**Recorded information:**
:::

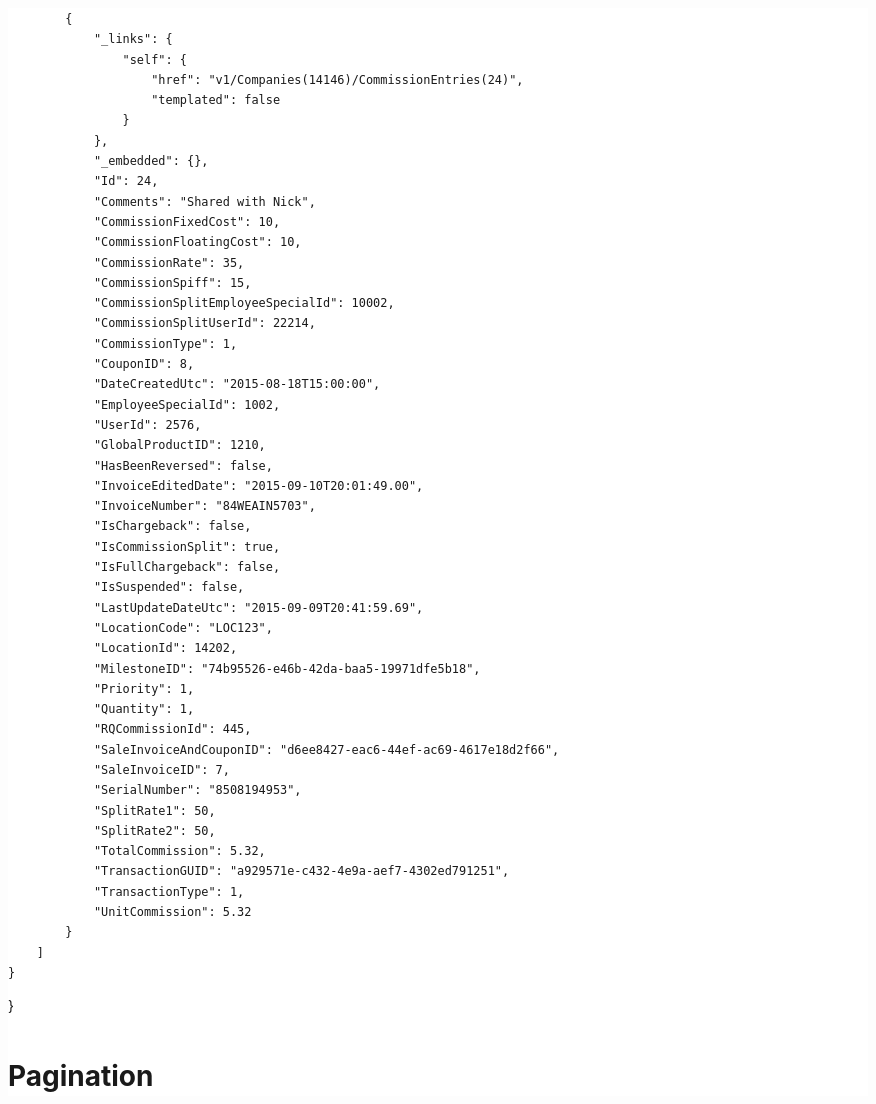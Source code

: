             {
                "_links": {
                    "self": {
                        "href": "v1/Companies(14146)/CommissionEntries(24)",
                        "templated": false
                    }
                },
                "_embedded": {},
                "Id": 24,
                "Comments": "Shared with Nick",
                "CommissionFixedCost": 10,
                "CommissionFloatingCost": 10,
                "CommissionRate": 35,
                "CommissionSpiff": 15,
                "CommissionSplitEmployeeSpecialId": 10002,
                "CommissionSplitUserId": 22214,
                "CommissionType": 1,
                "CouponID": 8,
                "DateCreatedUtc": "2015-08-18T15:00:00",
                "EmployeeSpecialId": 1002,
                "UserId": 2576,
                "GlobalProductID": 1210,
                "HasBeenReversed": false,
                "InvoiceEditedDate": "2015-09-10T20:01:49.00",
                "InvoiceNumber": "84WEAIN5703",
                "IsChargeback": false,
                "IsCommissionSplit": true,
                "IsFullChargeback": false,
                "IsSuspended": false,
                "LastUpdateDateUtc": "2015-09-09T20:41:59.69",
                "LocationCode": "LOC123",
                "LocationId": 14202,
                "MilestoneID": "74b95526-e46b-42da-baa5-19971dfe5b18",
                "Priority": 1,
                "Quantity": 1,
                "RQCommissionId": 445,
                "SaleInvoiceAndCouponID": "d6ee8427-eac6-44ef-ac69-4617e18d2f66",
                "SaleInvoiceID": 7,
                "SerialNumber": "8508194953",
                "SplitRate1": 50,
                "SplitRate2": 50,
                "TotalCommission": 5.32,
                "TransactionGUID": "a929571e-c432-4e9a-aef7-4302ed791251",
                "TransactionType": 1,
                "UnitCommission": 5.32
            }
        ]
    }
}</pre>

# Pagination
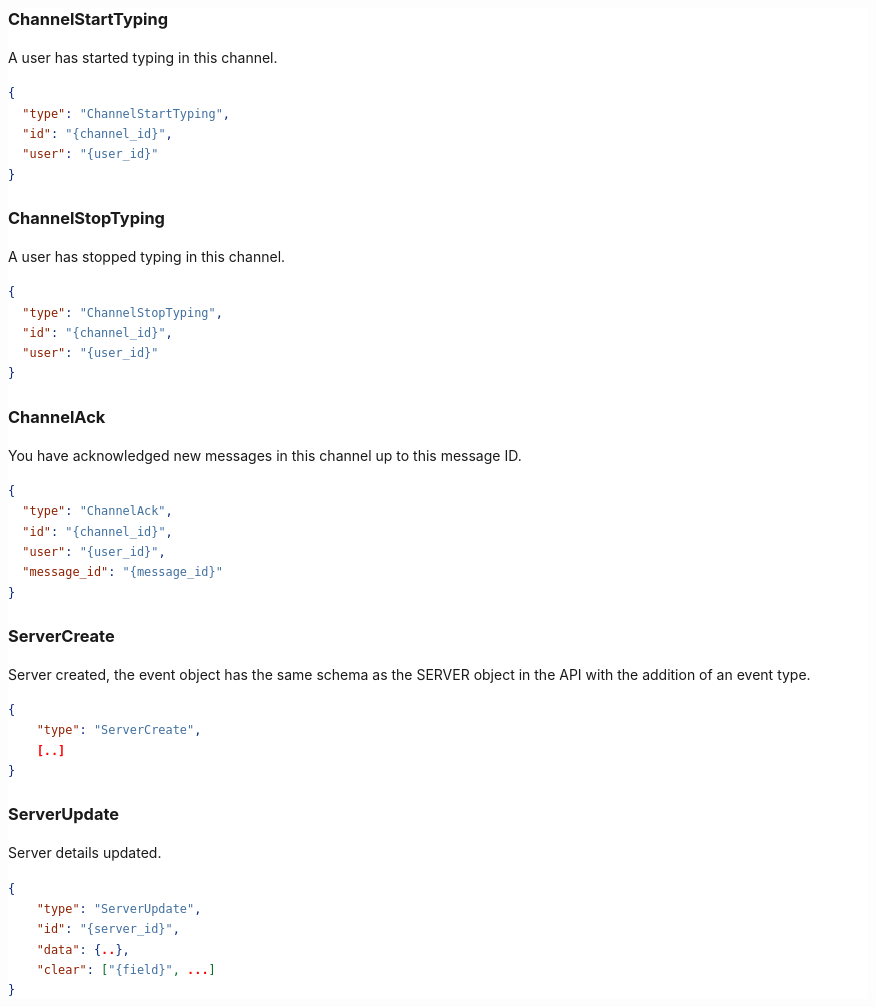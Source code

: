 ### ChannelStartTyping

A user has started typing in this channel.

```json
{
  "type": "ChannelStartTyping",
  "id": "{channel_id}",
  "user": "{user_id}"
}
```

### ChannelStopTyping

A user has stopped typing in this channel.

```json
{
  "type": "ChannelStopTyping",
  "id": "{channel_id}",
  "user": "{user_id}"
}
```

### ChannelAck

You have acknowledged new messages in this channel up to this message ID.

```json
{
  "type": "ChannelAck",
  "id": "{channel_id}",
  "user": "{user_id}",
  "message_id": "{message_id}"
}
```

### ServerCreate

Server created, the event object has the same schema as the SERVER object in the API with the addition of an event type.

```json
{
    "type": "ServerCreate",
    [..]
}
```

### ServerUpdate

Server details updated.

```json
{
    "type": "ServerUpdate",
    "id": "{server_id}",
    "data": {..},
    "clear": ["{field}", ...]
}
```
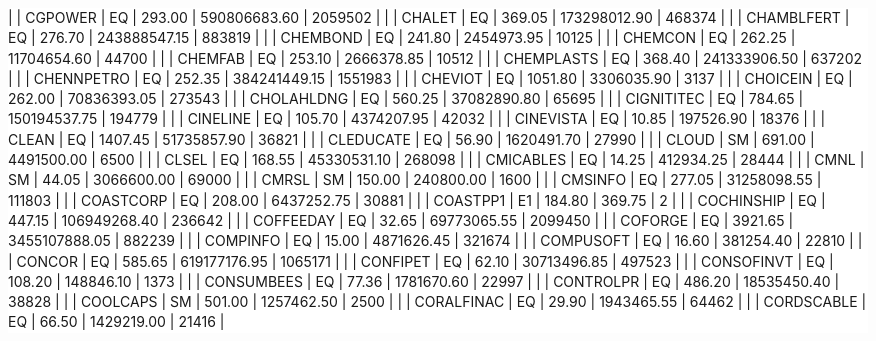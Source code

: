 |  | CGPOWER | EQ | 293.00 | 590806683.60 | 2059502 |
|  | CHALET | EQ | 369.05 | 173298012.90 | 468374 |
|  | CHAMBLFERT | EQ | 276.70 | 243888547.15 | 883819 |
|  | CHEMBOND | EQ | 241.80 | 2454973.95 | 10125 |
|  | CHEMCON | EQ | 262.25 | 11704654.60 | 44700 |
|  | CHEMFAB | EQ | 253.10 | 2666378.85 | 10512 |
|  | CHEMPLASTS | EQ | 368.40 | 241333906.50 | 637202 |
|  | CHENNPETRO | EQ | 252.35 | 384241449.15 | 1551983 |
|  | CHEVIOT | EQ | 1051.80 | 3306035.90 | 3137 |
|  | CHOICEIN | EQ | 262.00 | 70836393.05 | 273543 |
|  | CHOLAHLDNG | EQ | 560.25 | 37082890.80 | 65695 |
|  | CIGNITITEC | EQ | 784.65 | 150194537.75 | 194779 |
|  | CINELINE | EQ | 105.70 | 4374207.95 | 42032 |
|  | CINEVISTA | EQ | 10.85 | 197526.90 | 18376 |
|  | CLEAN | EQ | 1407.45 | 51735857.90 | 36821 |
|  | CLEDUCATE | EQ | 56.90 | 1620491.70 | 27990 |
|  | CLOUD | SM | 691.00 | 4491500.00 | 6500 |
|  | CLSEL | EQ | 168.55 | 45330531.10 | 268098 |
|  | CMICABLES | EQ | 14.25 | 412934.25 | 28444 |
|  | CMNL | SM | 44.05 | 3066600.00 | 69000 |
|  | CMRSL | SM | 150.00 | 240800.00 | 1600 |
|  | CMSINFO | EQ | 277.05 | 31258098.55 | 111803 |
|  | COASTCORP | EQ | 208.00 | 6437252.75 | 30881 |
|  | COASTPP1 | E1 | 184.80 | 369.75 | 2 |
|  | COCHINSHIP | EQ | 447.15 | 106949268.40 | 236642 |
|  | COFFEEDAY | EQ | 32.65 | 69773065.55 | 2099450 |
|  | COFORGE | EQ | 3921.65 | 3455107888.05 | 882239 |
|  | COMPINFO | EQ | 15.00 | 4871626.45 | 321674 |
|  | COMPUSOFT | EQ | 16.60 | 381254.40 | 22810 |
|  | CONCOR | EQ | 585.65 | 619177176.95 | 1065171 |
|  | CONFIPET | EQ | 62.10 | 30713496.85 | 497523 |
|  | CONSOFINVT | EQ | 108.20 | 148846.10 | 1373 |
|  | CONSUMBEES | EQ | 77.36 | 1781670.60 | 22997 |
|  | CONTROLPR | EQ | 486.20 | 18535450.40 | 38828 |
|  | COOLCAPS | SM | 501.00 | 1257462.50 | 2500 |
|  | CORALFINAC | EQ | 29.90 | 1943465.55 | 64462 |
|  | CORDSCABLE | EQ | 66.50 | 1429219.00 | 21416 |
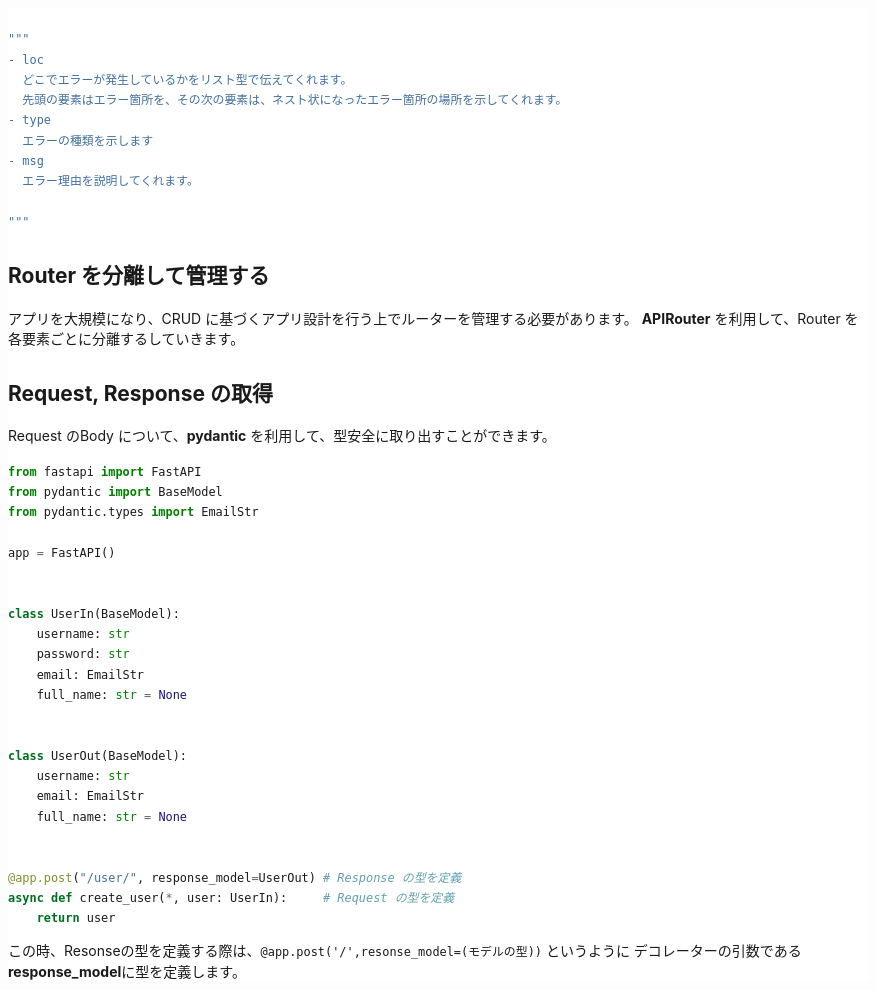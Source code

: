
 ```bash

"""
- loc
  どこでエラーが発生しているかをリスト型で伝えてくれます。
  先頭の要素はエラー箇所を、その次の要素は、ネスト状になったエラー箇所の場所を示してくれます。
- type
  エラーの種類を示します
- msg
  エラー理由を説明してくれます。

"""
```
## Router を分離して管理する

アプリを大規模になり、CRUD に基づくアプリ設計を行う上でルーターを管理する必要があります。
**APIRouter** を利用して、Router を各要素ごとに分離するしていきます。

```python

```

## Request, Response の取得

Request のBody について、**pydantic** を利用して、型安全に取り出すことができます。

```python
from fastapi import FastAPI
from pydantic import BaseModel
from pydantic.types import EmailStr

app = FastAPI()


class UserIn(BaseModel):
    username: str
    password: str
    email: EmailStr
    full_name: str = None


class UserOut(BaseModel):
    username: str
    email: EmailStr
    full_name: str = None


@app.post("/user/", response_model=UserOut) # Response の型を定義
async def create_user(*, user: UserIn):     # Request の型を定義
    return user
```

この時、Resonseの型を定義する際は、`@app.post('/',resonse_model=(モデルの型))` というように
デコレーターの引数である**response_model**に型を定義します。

:::

**Work to be completed:**
Repeat the material exactly as it reads, without any of its pictures.

**Written solution:**
Source code

:             {
                "_links": {
                    "self": {
                        "href": "v1/Companies(14146)/CommissionEntries(24)",
                        "templated": false
                    }
                },
                "_embedded": {},
                "Id": 24,
                "Comments": "Shared with Nick",
                "CommissionFixedCost": 10,
                "CommissionFloatingCost": 10,
                "CommissionRate": 35,
                "CommissionSpiff": 15,
                "CommissionSplitEmployeeSpecialId": 10002,
                "CommissionSplitUserId": 22214,
                "CommissionType": 1,
                "CouponID": 8,
                "DateCreatedUtc": "2015-08-18T15:00:00",
                "EmployeeSpecialId": 1002,
                "UserId": 2576,
                "GlobalProductID": 1210,
                "HasBeenReversed": false,
                "InvoiceEditedDate": "2015-09-10T20:01:49.00",
                "InvoiceNumber": "84WEAIN5703",
                "IsChargeback": false,
                "IsCommissionSplit": true,
                "IsFullChargeback": false,
                "IsSuspended": false,
                "LastUpdateDateUtc": "2015-09-09T20:41:59.69",
                "LocationCode": "LOC123",
                "LocationId": 14202,
                "MilestoneID": "74b95526-e46b-42da-baa5-19971dfe5b18",
                "Priority": 1,
                "Quantity": 1,
                "RQCommissionId": 445,
                "SaleInvoiceAndCouponID": "d6ee8427-eac6-44ef-ac69-4617e18d2f66",
                "SaleInvoiceID": 7,
                "SerialNumber": "8508194953",
                "SplitRate1": 50,
                "SplitRate2": 50,
                "TotalCommission": 5.32,
                "TransactionGUID": "a929571e-c432-4e9a-aef7-4302ed791251",
                "TransactionType": 1,
                "UnitCommission": 5.32
            }
        ]
    }
}</pre>

# Pagination
Source code

: ### ChannelStartTyping

A user has started typing in this channel.

```json
{
  "type": "ChannelStartTyping",
  "id": "{channel_id}",
  "user": "{user_id}"
}
```

### ChannelStopTyping

A user has stopped typing in this channel.

```json
{
  "type": "ChannelStopTyping",
  "id": "{channel_id}",
  "user": "{user_id}"
}
```

### ChannelAck

You have acknowledged new messages in this channel up to this message ID.

```json
{
  "type": "ChannelAck",
  "id": "{channel_id}",
  "user": "{user_id}",
  "message_id": "{message_id}"
}
```

### ServerCreate

Server created, the event object has the same schema as the SERVER object in the API with the addition of an event type.

```json
{
    "type": "ServerCreate",
    [..]
}
```

### ServerUpdate

Server details updated.

```json
{
    "type": "ServerUpdate",
    "id": "{server_id}",
    "data": {..},
    "clear": ["{field}", ...]
}
```
Source code

: |  | CGPOWER | EQ | 293.00 | 590806683.60 | 2059502 |
|  | CHALET | EQ | 369.05 | 173298012.90 | 468374 |
|  | CHAMBLFERT | EQ | 276.70 | 243888547.15 | 883819 |
|  | CHEMBOND | EQ | 241.80 | 2454973.95 | 10125 |
|  | CHEMCON | EQ | 262.25 | 11704654.60 | 44700 |
|  | CHEMFAB | EQ | 253.10 | 2666378.85 | 10512 |
|  | CHEMPLASTS | EQ | 368.40 | 241333906.50 | 637202 |
|  | CHENNPETRO | EQ | 252.35 | 384241449.15 | 1551983 |
|  | CHEVIOT | EQ | 1051.80 | 3306035.90 | 3137 |
|  | CHOICEIN | EQ | 262.00 | 70836393.05 | 273543 |
|  | CHOLAHLDNG | EQ | 560.25 | 37082890.80 | 65695 |
|  | CIGNITITEC | EQ | 784.65 | 150194537.75 | 194779 |
|  | CINELINE | EQ | 105.70 | 4374207.95 | 42032 |
|  | CINEVISTA | EQ | 10.85 | 197526.90 | 18376 |
|  | CLEAN | EQ | 1407.45 | 51735857.90 | 36821 |
|  | CLEDUCATE | EQ | 56.90 | 1620491.70 | 27990 |
|  | CLOUD | SM | 691.00 | 4491500.00 | 6500 |
|  | CLSEL | EQ | 168.55 | 45330531.10 | 268098 |
|  | CMICABLES | EQ | 14.25 | 412934.25 | 28444 |
|  | CMNL | SM | 44.05 | 3066600.00 | 69000 |
|  | CMRSL | SM | 150.00 | 240800.00 | 1600 |
|  | CMSINFO | EQ | 277.05 | 31258098.55 | 111803 |
|  | COASTCORP | EQ | 208.00 | 6437252.75 | 30881 |
|  | COASTPP1 | E1 | 184.80 | 369.75 | 2 |
|  | COCHINSHIP | EQ | 447.15 | 106949268.40 | 236642 |
|  | COFFEEDAY | EQ | 32.65 | 69773065.55 | 2099450 |
|  | COFORGE | EQ | 3921.65 | 3455107888.05 | 882239 |
|  | COMPINFO | EQ | 15.00 | 4871626.45 | 321674 |
|  | COMPUSOFT | EQ | 16.60 | 381254.40 | 22810 |
|  | CONCOR | EQ | 585.65 | 619177176.95 | 1065171 |
|  | CONFIPET | EQ | 62.10 | 30713496.85 | 497523 |
|  | CONSOFINVT | EQ | 108.20 | 148846.10 | 1373 |
|  | CONSUMBEES | EQ | 77.36 | 1781670.60 | 22997 |
|  | CONTROLPR | EQ | 486.20 | 18535450.40 | 38828 |
|  | COOLCAPS | SM | 501.00 | 1257462.50 | 2500 |
|  | CORALFINAC | EQ | 29.90 | 1943465.55 | 64462 |
|  | CORDSCABLE | EQ | 66.50 | 1429219.00 | 21416 |
Source code

:
 ```bash

"""
- loc
  どこでエラーが発生しているかをリスト型で伝えてくれます。
  先頭の要素はエラー箇所を、その次の要素は、ネスト状になったエラー箇所の場所を示してくれます。
- type
  エラーの種類を示します
- msg
  エラー理由を説明してくれます。

"""
```
## Router を分離して管理する

アプリを大規模になり、CRUD に基づくアプリ設計を行う上でルーターを管理する必要があります。
**APIRouter** を利用して、Router を各要素ごとに分離するしていきます。

```python

```

## Request, Response の取得

Request のBody について、**pydantic** を利用して、型安全に取り出すことができます。

```python
from fastapi import FastAPI
from pydantic import BaseModel
from pydantic.types import EmailStr

app = FastAPI()


class UserIn(BaseModel):
    username: str
    password: str
    email: EmailStr
    full_name: str = None


class UserOut(BaseModel):
    username: str
    email: EmailStr
    full_name: str = None


@app.post("/user/", response_model=UserOut) # Response の型を定義
async def create_user(*, user: UserIn):     # Request の型を定義
    return user
```

この時、Resonseの型を定義する際は、`@app.post('/',resonse_model=(モデルの型))` というように
デコレーターの引数である**response_model**に型を定義します。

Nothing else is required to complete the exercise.